日常のちょっと贅沢なお惣菜や、手土産のスイーツをお探しなら、以下の2つの施設が強力な味方になってくれます。
- 渋谷ヒカリエ ShinQs(シンクス):特に話題のスイーツや、トレンドを押さえたお菓子のラインナップが豊富です。
- 東急フードショー(渋谷マークシティ・しぶちか):お弁当やお惣菜、生鮮食品の充実度は渋谷エリアでもトップクラス。西武のデパ地下を愛用していた方にもぴったりです。
コスメやハイブランド、百貨店ならではの買い物なら?
最新のデパコスやハイブランドをゆっくり見たい場合は、「渋谷スクランブルスクエア」や「渋谷パルコ」へ足を運んでみてください。最新のトレンドが集結しており、西武とはまた違った刺激的なお買い物が楽しめます。
また、「やっぱり西武・そごうの落ち着いた百貨店の雰囲気が好き!」という方は、現在大改装を進めている「西武池袋本店」や、ターミナル駅でアクセス抜群な「そごう横浜店」を利用するのもおすすめです。同じグループの店舗なので、馴染みのあるブランドや質の高い接客サービスに出会える安心感がありますよ。
西武渋谷店がなくなってしまうのは寂しいですが、これを機に、変わりゆく渋谷の新しいお気に入りスポットを開拓してみるのも良いかもしれませんね!
閉店に向けて気になる疑問を解消!(Q&A)
ここでは、ニュースを見て皆さんが「あれはどうなるの?」と不安に思いやすい疑問について、Q&A形式で分かりやすくお答えしていきます。
従業員の雇用はどうなる?
そごう・西武では、通常このようなケースでは配置転換などにより雇用維持が図られる傾向があります。
今回も同様に、他店舗への異動などで対応される可能性が高いと考えられますが、詳細は今後の発表を待つ必要があります。
閉店セールやメモリアルイベントの予定は?
具体的な日程や内容はこれから発表されますが、大規模な閉店セールや、58年の歴史を振り返る感謝イベントが開催される可能性が非常に高いです。
これまで各地で惜しまれつつ閉店していった大型商業施設(例えば、イトーヨーカドーやダイエーの大型店舗など)の事例を見ても、地域の方々へ長年の感謝を込めた大々的なセールは必ずと言っていいほど実施されてきたからです。
「売り尽くしセール」でお得にお買い物ができるチャンスはもちろんのこと、かつての「セゾン文化」を牽引した西武渋谷ならではの、お洒落で懐かしいポスター展や写真展なども期待したいところですね。2026年9月30日の最終営業日に向けて、今後公式サイト等で順次情報が解禁されていくはずですので、楽しみに待ちましょう!
西武渋谷店の閉店理由や跡地の行方について解説してきましたが、いかがでしたでしょうか?
これだけ巨大なランドマークがなくなるとなると、「じゃあ、私たちがよく行く奥渋や公園通りへの道はどうなっちゃうの?」「渋谷の街全体はこれからどう変わるの?」と気になりますよね。
実は、西武の撤退と連動するように、渋谷駅周辺では「100年に1度」と言われる大規模な再開発が次々と進行中なんです!
西武撤退後の新しい人の流れや、これからの渋谷がどんなワクワクする街に生まれ変わるのか、最新の再開発プロジェクトを以下の記事でわかりやすく総まとめしています。
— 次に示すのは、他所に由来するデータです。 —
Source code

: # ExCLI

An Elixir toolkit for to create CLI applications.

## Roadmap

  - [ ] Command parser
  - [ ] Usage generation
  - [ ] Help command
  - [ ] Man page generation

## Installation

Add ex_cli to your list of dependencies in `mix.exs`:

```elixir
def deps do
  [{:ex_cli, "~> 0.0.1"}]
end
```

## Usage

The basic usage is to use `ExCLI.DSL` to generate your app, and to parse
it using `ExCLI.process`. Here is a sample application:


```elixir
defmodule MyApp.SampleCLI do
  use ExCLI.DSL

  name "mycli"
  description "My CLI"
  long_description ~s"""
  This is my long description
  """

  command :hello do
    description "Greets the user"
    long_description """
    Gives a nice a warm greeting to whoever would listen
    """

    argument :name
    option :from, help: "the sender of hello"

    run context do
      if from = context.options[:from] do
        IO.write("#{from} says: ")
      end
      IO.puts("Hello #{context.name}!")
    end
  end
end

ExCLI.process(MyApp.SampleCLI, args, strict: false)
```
次のお出かけがもっと楽しみになる最新情報を、ぜひあわせてチェックしてみてくださいね!
【Q&A】西武渋谷店の閉店に関するよくある質問
西武渋谷店の撤退ニュースに関連して、読者の皆様からよく検索されている疑問をまとめました。
Q. 西武(そごう・西武)はどこに買収されたのですか?
A. アメリカの投資ファンド「フォートレス・インベストメント・グループ」に買収(譲渡)されました。
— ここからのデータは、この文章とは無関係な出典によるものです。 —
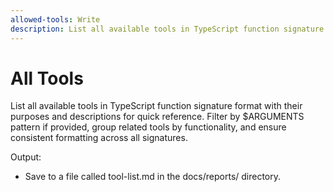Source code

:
 ```yaml
---
allowed-tools: Write
description: List all available tools in TypeScript function signature format
---
```


# All Tools

List all available tools in TypeScript function signature format with their purposes and descriptions for quick reference. Filter by $ARGUMENTS pattern if provided, group related tools by functionality, and ensure consistent formatting across all signatures.

Output:
- Save to a file called tool-list.md in the docs/reports/ directory.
これまで「そごう・西武」はセブン&アイ・ホールディングスの傘下にありましたが、百貨店事業の見直しに伴い、2023年9月に同ファンドへ売却されました。
この買収劇で大きな話題になったのが、家電量販店大手の「ヨドバシホールディングス」がフォートレスとパートナーを組んで事業取得に参画したことです。外資系ファンドの資金力と、ヨドバシカメラの強力な集客力を掛け合わせたタッグで、現在「そごう・西武」の新たな再建が進められています。
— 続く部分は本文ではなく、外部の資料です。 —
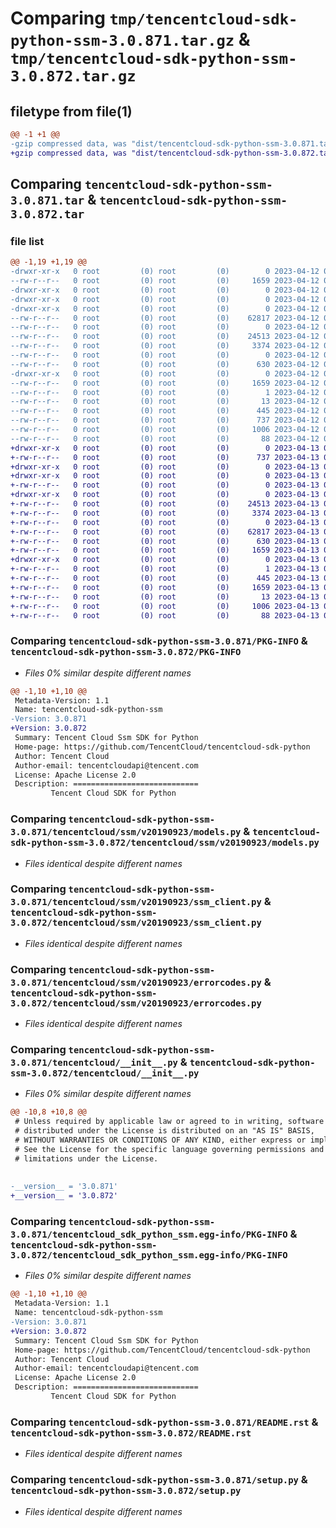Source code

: # Comparing `tmp/tencentcloud-sdk-python-ssm-3.0.871.tar.gz` & `tmp/tencentcloud-sdk-python-ssm-3.0.872.tar.gz`

## filetype from file(1)

```diff
@@ -1 +1 @@
-gzip compressed data, was "dist/tencentcloud-sdk-python-ssm-3.0.871.tar", last modified: Wed Apr 12 00:40:30 2023, max compression
+gzip compressed data, was "dist/tencentcloud-sdk-python-ssm-3.0.872.tar", last modified: Thu Apr 13 00:56:56 2023, max compression
```

## Comparing `tencentcloud-sdk-python-ssm-3.0.871.tar` & `tencentcloud-sdk-python-ssm-3.0.872.tar`

### file list

```diff
@@ -1,19 +1,19 @@
-drwxr-xr-x   0 root         (0) root         (0)        0 2023-04-12 00:40:30.000000 tencentcloud-sdk-python-ssm-3.0.871/
--rw-r--r--   0 root         (0) root         (0)     1659 2023-04-12 00:40:30.000000 tencentcloud-sdk-python-ssm-3.0.871/PKG-INFO
-drwxr-xr-x   0 root         (0) root         (0)        0 2023-04-12 00:40:30.000000 tencentcloud-sdk-python-ssm-3.0.871/tencentcloud/
-drwxr-xr-x   0 root         (0) root         (0)        0 2023-04-12 00:40:30.000000 tencentcloud-sdk-python-ssm-3.0.871/tencentcloud/ssm/
-drwxr-xr-x   0 root         (0) root         (0)        0 2023-04-12 00:40:30.000000 tencentcloud-sdk-python-ssm-3.0.871/tencentcloud/ssm/v20190923/
--rw-r--r--   0 root         (0) root         (0)    62817 2023-04-12 00:40:30.000000 tencentcloud-sdk-python-ssm-3.0.871/tencentcloud/ssm/v20190923/models.py
--rw-r--r--   0 root         (0) root         (0)        0 2023-04-12 00:40:30.000000 tencentcloud-sdk-python-ssm-3.0.871/tencentcloud/ssm/v20190923/__init__.py
--rw-r--r--   0 root         (0) root         (0)    24513 2023-04-12 00:40:30.000000 tencentcloud-sdk-python-ssm-3.0.871/tencentcloud/ssm/v20190923/ssm_client.py
--rw-r--r--   0 root         (0) root         (0)     3374 2023-04-12 00:40:30.000000 tencentcloud-sdk-python-ssm-3.0.871/tencentcloud/ssm/v20190923/errorcodes.py
--rw-r--r--   0 root         (0) root         (0)        0 2023-04-12 00:40:30.000000 tencentcloud-sdk-python-ssm-3.0.871/tencentcloud/ssm/__init__.py
--rw-r--r--   0 root         (0) root         (0)      630 2023-04-12 00:40:30.000000 tencentcloud-sdk-python-ssm-3.0.871/tencentcloud/__init__.py
-drwxr-xr-x   0 root         (0) root         (0)        0 2023-04-12 00:40:30.000000 tencentcloud-sdk-python-ssm-3.0.871/tencentcloud_sdk_python_ssm.egg-info/
--rw-r--r--   0 root         (0) root         (0)     1659 2023-04-12 00:40:30.000000 tencentcloud-sdk-python-ssm-3.0.871/tencentcloud_sdk_python_ssm.egg-info/PKG-INFO
--rw-r--r--   0 root         (0) root         (0)        1 2023-04-12 00:40:30.000000 tencentcloud-sdk-python-ssm-3.0.871/tencentcloud_sdk_python_ssm.egg-info/dependency_links.txt
--rw-r--r--   0 root         (0) root         (0)       13 2023-04-12 00:40:30.000000 tencentcloud-sdk-python-ssm-3.0.871/tencentcloud_sdk_python_ssm.egg-info/top_level.txt
--rw-r--r--   0 root         (0) root         (0)      445 2023-04-12 00:40:30.000000 tencentcloud-sdk-python-ssm-3.0.871/tencentcloud_sdk_python_ssm.egg-info/SOURCES.txt
--rw-r--r--   0 root         (0) root         (0)      737 2023-04-12 00:40:30.000000 tencentcloud-sdk-python-ssm-3.0.871/README.rst
--rw-r--r--   0 root         (0) root         (0)     1006 2023-04-12 00:40:30.000000 tencentcloud-sdk-python-ssm-3.0.871/setup.py
--rw-r--r--   0 root         (0) root         (0)       88 2023-04-12 00:40:30.000000 tencentcloud-sdk-python-ssm-3.0.871/setup.cfg
+drwxr-xr-x   0 root         (0) root         (0)        0 2023-04-13 00:56:56.000000 tencentcloud-sdk-python-ssm-3.0.872/
+-rw-r--r--   0 root         (0) root         (0)      737 2023-04-13 00:56:56.000000 tencentcloud-sdk-python-ssm-3.0.872/README.rst
+drwxr-xr-x   0 root         (0) root         (0)        0 2023-04-13 00:56:56.000000 tencentcloud-sdk-python-ssm-3.0.872/tencentcloud/
+drwxr-xr-x   0 root         (0) root         (0)        0 2023-04-13 00:56:56.000000 tencentcloud-sdk-python-ssm-3.0.872/tencentcloud/ssm/
+-rw-r--r--   0 root         (0) root         (0)        0 2023-04-13 00:56:56.000000 tencentcloud-sdk-python-ssm-3.0.872/tencentcloud/ssm/__init__.py
+drwxr-xr-x   0 root         (0) root         (0)        0 2023-04-13 00:56:56.000000 tencentcloud-sdk-python-ssm-3.0.872/tencentcloud/ssm/v20190923/
+-rw-r--r--   0 root         (0) root         (0)    24513 2023-04-13 00:56:56.000000 tencentcloud-sdk-python-ssm-3.0.872/tencentcloud/ssm/v20190923/ssm_client.py
+-rw-r--r--   0 root         (0) root         (0)     3374 2023-04-13 00:56:56.000000 tencentcloud-sdk-python-ssm-3.0.872/tencentcloud/ssm/v20190923/errorcodes.py
+-rw-r--r--   0 root         (0) root         (0)        0 2023-04-13 00:56:56.000000 tencentcloud-sdk-python-ssm-3.0.872/tencentcloud/ssm/v20190923/__init__.py
+-rw-r--r--   0 root         (0) root         (0)    62817 2023-04-13 00:56:56.000000 tencentcloud-sdk-python-ssm-3.0.872/tencentcloud/ssm/v20190923/models.py
+-rw-r--r--   0 root         (0) root         (0)      630 2023-04-13 00:56:56.000000 tencentcloud-sdk-python-ssm-3.0.872/tencentcloud/__init__.py
+-rw-r--r--   0 root         (0) root         (0)     1659 2023-04-13 00:56:56.000000 tencentcloud-sdk-python-ssm-3.0.872/PKG-INFO
+drwxr-xr-x   0 root         (0) root         (0)        0 2023-04-13 00:56:56.000000 tencentcloud-sdk-python-ssm-3.0.872/tencentcloud_sdk_python_ssm.egg-info/
+-rw-r--r--   0 root         (0) root         (0)        1 2023-04-13 00:56:56.000000 tencentcloud-sdk-python-ssm-3.0.872/tencentcloud_sdk_python_ssm.egg-info/dependency_links.txt
+-rw-r--r--   0 root         (0) root         (0)      445 2023-04-13 00:56:56.000000 tencentcloud-sdk-python-ssm-3.0.872/tencentcloud_sdk_python_ssm.egg-info/SOURCES.txt
+-rw-r--r--   0 root         (0) root         (0)     1659 2023-04-13 00:56:56.000000 tencentcloud-sdk-python-ssm-3.0.872/tencentcloud_sdk_python_ssm.egg-info/PKG-INFO
+-rw-r--r--   0 root         (0) root         (0)       13 2023-04-13 00:56:56.000000 tencentcloud-sdk-python-ssm-3.0.872/tencentcloud_sdk_python_ssm.egg-info/top_level.txt
+-rw-r--r--   0 root         (0) root         (0)     1006 2023-04-13 00:56:56.000000 tencentcloud-sdk-python-ssm-3.0.872/setup.py
+-rw-r--r--   0 root         (0) root         (0)       88 2023-04-13 00:56:56.000000 tencentcloud-sdk-python-ssm-3.0.872/setup.cfg
```

### Comparing `tencentcloud-sdk-python-ssm-3.0.871/PKG-INFO` & `tencentcloud-sdk-python-ssm-3.0.872/PKG-INFO`

 * *Files 0% similar despite different names*

```diff
@@ -1,10 +1,10 @@
 Metadata-Version: 1.1
 Name: tencentcloud-sdk-python-ssm
-Version: 3.0.871
+Version: 3.0.872
 Summary: Tencent Cloud Ssm SDK for Python
 Home-page: https://github.com/TencentCloud/tencentcloud-sdk-python
 Author: Tencent Cloud
 Author-email: tencentcloudapi@tencent.com
 License: Apache License 2.0
 Description: ============================
         Tencent Cloud SDK for Python
```

### Comparing `tencentcloud-sdk-python-ssm-3.0.871/tencentcloud/ssm/v20190923/models.py` & `tencentcloud-sdk-python-ssm-3.0.872/tencentcloud/ssm/v20190923/models.py`

 * *Files identical despite different names*

### Comparing `tencentcloud-sdk-python-ssm-3.0.871/tencentcloud/ssm/v20190923/ssm_client.py` & `tencentcloud-sdk-python-ssm-3.0.872/tencentcloud/ssm/v20190923/ssm_client.py`

 * *Files identical despite different names*

### Comparing `tencentcloud-sdk-python-ssm-3.0.871/tencentcloud/ssm/v20190923/errorcodes.py` & `tencentcloud-sdk-python-ssm-3.0.872/tencentcloud/ssm/v20190923/errorcodes.py`

 * *Files identical despite different names*

### Comparing `tencentcloud-sdk-python-ssm-3.0.871/tencentcloud/__init__.py` & `tencentcloud-sdk-python-ssm-3.0.872/tencentcloud/__init__.py`

 * *Files 0% similar despite different names*

```diff
@@ -10,8 +10,8 @@
 # Unless required by applicable law or agreed to in writing, software
 # distributed under the License is distributed on an "AS IS" BASIS,
 # WITHOUT WARRANTIES OR CONDITIONS OF ANY KIND, either express or implied.
 # See the License for the specific language governing permissions and
 # limitations under the License.
 
 
-__version__ = '3.0.871'
+__version__ = '3.0.872'
```

### Comparing `tencentcloud-sdk-python-ssm-3.0.871/tencentcloud_sdk_python_ssm.egg-info/PKG-INFO` & `tencentcloud-sdk-python-ssm-3.0.872/tencentcloud_sdk_python_ssm.egg-info/PKG-INFO`

 * *Files 0% similar despite different names*

```diff
@@ -1,10 +1,10 @@
 Metadata-Version: 1.1
 Name: tencentcloud-sdk-python-ssm
-Version: 3.0.871
+Version: 3.0.872
 Summary: Tencent Cloud Ssm SDK for Python
 Home-page: https://github.com/TencentCloud/tencentcloud-sdk-python
 Author: Tencent Cloud
 Author-email: tencentcloudapi@tencent.com
 License: Apache License 2.0
 Description: ============================
         Tencent Cloud SDK for Python
```

### Comparing `tencentcloud-sdk-python-ssm-3.0.871/README.rst` & `tencentcloud-sdk-python-ssm-3.0.872/README.rst`

 * *Files identical despite different names*

### Comparing `tencentcloud-sdk-python-ssm-3.0.871/setup.py` & `tencentcloud-sdk-python-ssm-3.0.872/setup.py`

 * *Files identical despite different names*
Q. 西武池袋本店はどうなるのですか?(渋谷店との違い)
A. 撤退ではなく、大部分に「ヨドバシカメラ」が入り、百貨店エリアと融合する形で大規模なリニューアルを進めています。
「西武渋谷店が閉店するなら、本店の池袋はどうなっちゃうの?」と心配になる方も多いですよね。池袋本店はそごう・西武にとって最大の旗艦店であるため、渋谷店のように撤退することはなく、店舗を維持しながらの大改装が行われています。
具体的には、建物の大部分に巨大なヨドバシカメラが出店し、百貨店としての売り場面積は従来の半分程度に縮小されます。しかし、ただ小さくなるわけではありません。高級ブランドや人気のコスメ、そしてデパ地下(食品売り場)など、百貨店ならではの強みを持つジャンルに特化して魅力を凝縮する計画です。
立地条件などで撤退という苦渋の決断を下した「渋谷店」とは対照的に、「池袋本店」は家電量販店と百貨店が同居する、全く新しい次世代型のハイブリッド商業施設へと生まれ変わろうとしています。
あわせて読みたい👉 【2026年以降の渋谷】西武撤退で街はどう変わる?周辺の再開発プロジェクト総まとめ
まとめ:58年の歴史に幕。新しく生まれ変わる渋谷に期待
今回は、「西武渋谷店の閉店理由と、気になる跡地や周辺店舗の今後」について解説しました。
58年という半世紀以上の長きにわたり、常に渋谷の流行とカルチャーの最先端を走り続けてきた西武渋谷店。その看板がなくなってしまうのは本当に寂しいですが、これも街が次の時代へ進むための、大きな転換期なのかもしれません。
A館・B館の跡地がどのような新しいランドマークに生まれ変わるのかはまだ未定ですが、皆が大好きなロフトや無印良品は、これまで通り同じ場所で営業を続けてくれるという嬉しいニュースもありました。
2026年9月末のグランドフィナーレに向けて、これからも西武渋谷店での思い出作りやお買い物を楽しみながら、新しく生まれ変わっていく「街の変化」を、引き続き一緒に見守っていきましょう!